Source data START

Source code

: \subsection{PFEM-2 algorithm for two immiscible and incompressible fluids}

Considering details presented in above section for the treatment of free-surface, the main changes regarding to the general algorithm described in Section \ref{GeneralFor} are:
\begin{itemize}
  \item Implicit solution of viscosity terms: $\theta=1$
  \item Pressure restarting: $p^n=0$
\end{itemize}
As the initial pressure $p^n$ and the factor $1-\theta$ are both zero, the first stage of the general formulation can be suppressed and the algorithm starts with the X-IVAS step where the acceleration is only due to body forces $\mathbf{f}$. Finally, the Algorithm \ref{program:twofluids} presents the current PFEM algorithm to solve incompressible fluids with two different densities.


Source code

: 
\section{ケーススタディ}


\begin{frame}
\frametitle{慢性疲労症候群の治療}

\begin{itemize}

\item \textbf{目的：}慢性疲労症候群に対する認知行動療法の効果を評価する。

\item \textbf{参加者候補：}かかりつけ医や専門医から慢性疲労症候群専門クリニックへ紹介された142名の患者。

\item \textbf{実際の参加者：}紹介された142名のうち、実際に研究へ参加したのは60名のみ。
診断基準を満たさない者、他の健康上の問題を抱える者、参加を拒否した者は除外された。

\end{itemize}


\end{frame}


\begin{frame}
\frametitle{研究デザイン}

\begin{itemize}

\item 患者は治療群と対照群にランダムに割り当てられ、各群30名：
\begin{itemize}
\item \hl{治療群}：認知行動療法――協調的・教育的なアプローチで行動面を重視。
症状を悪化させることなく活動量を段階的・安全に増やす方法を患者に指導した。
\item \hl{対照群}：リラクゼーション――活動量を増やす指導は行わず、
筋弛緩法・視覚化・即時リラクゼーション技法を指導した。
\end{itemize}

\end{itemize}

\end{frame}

Source data END

Scan the listing for the string "general", then copy every line where it appears.

Considering details presented in above section for the treatment of free-surface, the main changes regarding to the general algorithm described in Section \ref{GeneralFor} are:
As the initial pressure $p^n$ and the factor $1-\theta$ are both zero, the first stage of the general formulation can be suppressed and the algorithm starts with the X-IVAS step where the acceleration is only due to body forces $\mathbf{f}$. Finally, the Algorithm \ref{program:twofluids} presents the current PFEM algorithm to solve incompressible fluids with two different densities.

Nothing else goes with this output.